Work request: From the first line of the listing below, retype each line up to and including the one with "## Features"; pictures stay out.

▼▼▼

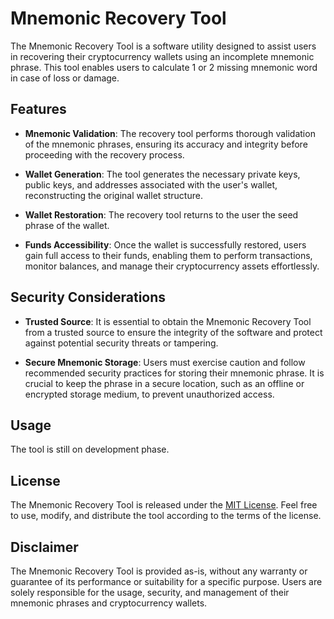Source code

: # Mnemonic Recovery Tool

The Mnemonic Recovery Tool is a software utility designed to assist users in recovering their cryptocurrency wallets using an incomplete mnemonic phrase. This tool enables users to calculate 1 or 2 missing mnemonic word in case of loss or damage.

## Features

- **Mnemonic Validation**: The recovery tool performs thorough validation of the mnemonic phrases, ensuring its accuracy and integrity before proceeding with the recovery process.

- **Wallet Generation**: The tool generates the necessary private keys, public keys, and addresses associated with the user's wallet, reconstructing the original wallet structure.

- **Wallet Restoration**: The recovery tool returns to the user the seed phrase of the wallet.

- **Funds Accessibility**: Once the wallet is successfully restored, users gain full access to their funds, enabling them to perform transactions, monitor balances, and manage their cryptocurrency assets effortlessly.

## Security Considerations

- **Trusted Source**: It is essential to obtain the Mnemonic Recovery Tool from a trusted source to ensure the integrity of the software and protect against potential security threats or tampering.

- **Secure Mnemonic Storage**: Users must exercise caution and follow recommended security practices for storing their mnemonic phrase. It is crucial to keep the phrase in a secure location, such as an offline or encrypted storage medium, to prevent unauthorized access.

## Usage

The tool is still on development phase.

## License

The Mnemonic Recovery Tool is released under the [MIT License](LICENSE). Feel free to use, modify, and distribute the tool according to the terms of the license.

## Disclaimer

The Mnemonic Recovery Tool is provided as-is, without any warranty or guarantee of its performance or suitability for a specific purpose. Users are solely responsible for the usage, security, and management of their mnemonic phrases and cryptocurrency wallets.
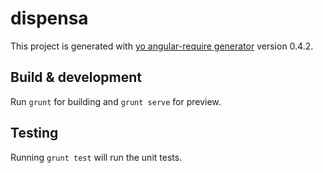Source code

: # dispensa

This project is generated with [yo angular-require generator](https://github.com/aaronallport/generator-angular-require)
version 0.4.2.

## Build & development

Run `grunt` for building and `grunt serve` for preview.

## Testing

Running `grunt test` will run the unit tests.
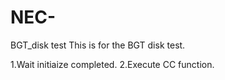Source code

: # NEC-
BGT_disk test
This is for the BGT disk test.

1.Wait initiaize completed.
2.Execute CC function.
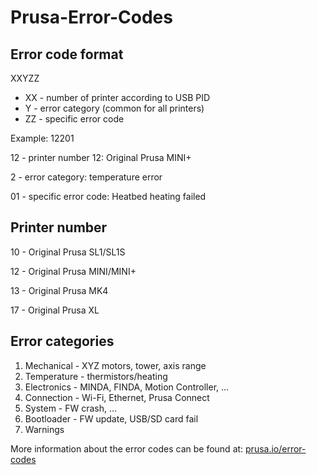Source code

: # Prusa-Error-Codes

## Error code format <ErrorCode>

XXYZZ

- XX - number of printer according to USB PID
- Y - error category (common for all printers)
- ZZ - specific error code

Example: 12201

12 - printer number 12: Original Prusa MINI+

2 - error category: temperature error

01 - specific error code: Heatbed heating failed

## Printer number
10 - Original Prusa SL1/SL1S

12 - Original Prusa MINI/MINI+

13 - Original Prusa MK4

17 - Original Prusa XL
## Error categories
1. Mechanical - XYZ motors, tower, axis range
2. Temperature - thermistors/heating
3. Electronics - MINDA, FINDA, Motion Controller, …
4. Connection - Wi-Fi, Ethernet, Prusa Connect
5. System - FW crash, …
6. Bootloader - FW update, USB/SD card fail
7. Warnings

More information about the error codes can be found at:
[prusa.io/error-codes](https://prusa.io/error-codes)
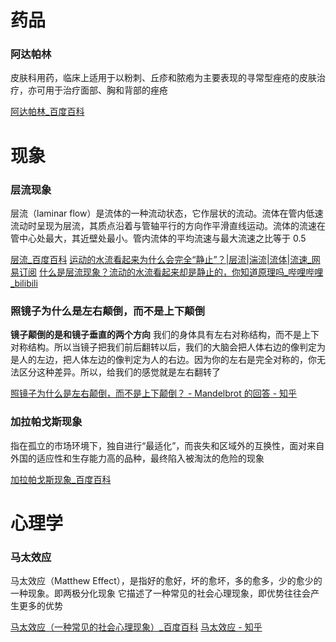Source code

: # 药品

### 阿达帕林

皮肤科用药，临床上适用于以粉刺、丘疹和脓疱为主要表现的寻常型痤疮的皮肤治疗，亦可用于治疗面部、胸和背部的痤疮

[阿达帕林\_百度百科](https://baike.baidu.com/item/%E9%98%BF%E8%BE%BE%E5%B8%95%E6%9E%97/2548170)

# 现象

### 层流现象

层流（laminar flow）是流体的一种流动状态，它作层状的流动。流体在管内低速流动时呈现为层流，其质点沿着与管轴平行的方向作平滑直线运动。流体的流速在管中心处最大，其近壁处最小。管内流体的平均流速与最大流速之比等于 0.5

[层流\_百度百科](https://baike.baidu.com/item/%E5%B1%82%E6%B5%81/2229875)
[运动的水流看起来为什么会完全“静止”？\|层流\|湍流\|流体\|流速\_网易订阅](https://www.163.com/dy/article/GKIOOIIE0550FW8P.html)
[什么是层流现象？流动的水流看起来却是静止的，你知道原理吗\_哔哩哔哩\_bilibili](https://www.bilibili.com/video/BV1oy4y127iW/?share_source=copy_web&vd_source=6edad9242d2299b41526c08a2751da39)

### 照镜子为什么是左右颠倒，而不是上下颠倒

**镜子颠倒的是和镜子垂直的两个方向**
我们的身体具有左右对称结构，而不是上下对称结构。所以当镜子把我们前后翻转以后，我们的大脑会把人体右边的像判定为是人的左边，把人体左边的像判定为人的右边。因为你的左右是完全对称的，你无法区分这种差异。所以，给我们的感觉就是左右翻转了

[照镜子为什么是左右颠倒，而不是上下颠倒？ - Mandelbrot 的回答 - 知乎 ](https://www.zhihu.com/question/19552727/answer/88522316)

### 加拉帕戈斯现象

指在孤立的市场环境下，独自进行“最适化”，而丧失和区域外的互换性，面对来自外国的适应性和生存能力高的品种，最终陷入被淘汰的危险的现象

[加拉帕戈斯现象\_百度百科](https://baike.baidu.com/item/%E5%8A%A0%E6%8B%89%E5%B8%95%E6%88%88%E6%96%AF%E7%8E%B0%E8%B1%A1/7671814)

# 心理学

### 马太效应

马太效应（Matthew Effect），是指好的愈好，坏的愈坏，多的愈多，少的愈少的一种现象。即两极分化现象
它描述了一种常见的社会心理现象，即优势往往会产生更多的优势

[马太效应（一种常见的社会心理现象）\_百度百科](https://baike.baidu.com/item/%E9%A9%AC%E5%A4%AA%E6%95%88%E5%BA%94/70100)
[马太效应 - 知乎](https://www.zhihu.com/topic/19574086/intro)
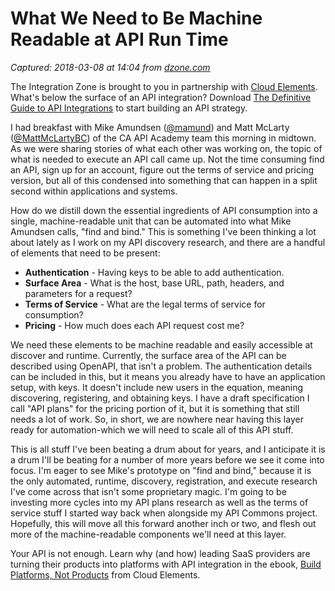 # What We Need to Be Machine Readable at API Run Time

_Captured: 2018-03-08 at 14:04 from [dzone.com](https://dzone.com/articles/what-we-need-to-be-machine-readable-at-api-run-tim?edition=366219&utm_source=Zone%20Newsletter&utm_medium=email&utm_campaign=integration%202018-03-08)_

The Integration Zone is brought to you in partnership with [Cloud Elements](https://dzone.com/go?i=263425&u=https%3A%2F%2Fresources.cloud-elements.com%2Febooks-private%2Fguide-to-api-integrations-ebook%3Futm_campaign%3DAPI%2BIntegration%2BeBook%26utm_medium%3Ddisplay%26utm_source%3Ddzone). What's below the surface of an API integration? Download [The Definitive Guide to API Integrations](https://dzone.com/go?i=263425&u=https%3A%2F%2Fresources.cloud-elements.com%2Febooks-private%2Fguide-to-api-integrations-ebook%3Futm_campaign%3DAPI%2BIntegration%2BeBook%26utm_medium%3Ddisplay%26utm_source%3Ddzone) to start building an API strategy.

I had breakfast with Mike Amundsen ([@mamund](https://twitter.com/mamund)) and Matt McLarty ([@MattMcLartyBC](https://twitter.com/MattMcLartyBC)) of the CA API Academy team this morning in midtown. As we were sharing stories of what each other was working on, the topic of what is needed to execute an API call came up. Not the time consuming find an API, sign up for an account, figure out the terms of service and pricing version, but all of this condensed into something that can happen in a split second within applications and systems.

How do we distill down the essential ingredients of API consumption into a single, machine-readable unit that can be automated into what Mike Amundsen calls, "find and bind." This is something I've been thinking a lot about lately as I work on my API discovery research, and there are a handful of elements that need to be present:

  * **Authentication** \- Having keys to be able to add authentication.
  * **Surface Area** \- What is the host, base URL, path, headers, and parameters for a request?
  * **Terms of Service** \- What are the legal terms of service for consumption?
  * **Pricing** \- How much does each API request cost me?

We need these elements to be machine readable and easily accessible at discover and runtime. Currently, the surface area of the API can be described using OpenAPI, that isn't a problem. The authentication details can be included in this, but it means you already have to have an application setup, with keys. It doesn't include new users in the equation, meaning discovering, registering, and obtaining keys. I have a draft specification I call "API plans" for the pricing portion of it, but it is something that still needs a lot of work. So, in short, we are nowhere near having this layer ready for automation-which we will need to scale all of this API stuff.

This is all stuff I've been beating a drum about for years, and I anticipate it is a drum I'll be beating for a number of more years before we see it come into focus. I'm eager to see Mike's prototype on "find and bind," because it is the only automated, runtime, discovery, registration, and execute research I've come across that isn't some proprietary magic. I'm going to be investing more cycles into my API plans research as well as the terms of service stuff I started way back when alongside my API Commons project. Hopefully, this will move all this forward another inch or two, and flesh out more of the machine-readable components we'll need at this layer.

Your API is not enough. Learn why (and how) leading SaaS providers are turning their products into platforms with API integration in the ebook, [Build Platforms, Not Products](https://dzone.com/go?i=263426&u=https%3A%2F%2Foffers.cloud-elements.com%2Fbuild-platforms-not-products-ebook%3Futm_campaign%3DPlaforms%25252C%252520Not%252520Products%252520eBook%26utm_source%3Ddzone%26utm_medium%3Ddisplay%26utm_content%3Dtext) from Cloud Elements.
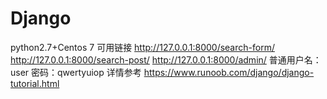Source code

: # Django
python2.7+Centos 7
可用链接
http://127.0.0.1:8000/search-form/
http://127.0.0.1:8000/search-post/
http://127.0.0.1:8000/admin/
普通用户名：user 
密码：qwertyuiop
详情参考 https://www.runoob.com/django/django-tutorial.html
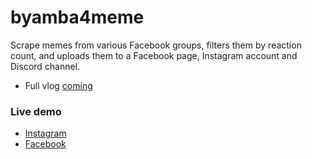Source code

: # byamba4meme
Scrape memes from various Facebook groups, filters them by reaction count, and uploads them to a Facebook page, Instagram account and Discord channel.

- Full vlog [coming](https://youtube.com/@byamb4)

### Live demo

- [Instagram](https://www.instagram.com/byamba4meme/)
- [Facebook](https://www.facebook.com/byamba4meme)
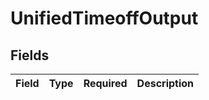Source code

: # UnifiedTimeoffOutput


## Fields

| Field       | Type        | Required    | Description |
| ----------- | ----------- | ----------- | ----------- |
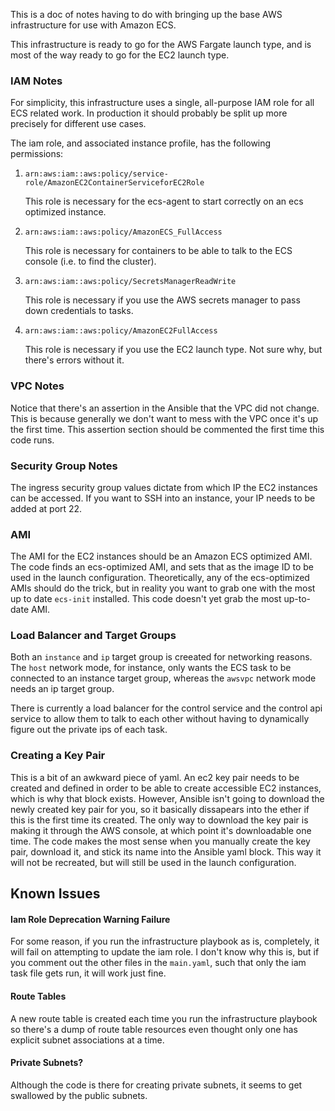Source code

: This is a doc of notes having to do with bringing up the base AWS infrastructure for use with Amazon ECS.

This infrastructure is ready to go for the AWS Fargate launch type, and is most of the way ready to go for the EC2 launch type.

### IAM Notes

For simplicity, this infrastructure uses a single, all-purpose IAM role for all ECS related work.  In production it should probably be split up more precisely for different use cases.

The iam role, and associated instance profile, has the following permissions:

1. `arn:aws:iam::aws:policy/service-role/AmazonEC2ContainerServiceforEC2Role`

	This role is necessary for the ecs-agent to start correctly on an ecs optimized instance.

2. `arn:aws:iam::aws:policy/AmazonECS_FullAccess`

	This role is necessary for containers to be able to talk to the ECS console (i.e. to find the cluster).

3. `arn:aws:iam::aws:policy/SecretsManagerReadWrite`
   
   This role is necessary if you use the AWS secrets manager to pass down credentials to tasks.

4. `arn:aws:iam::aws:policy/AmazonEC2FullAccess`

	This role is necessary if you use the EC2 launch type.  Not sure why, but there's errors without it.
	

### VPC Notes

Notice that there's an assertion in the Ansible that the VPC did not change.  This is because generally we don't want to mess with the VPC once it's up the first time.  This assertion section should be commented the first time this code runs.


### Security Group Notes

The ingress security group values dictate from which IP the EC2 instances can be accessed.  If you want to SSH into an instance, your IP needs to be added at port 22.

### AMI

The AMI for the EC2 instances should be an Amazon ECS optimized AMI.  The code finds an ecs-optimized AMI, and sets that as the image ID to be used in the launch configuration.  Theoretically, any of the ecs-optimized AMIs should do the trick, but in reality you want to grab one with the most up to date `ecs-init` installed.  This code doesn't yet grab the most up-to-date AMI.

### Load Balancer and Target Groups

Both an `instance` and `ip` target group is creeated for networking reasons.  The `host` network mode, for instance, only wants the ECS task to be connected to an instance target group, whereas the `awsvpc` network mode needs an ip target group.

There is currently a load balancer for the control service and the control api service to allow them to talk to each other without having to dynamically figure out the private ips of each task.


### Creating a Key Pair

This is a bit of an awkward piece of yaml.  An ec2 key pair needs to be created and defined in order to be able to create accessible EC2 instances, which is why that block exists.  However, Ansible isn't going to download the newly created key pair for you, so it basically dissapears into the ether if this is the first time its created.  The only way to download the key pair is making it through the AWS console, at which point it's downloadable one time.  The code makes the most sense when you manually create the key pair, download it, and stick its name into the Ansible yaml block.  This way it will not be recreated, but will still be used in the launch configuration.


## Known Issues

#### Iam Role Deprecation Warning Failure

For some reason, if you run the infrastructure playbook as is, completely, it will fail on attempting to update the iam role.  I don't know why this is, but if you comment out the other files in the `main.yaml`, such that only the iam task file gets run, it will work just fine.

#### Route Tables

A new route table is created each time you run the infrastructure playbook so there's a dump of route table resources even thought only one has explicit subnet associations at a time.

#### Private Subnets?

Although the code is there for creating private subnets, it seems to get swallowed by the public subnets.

▲▲▲

Output below:
Source code

: # Mnemonic Recovery Tool

The Mnemonic Recovery Tool is a software utility designed to assist users in recovering their cryptocurrency wallets using an incomplete mnemonic phrase. This tool enables users to calculate 1 or 2 missing mnemonic word in case of loss or damage.

## Features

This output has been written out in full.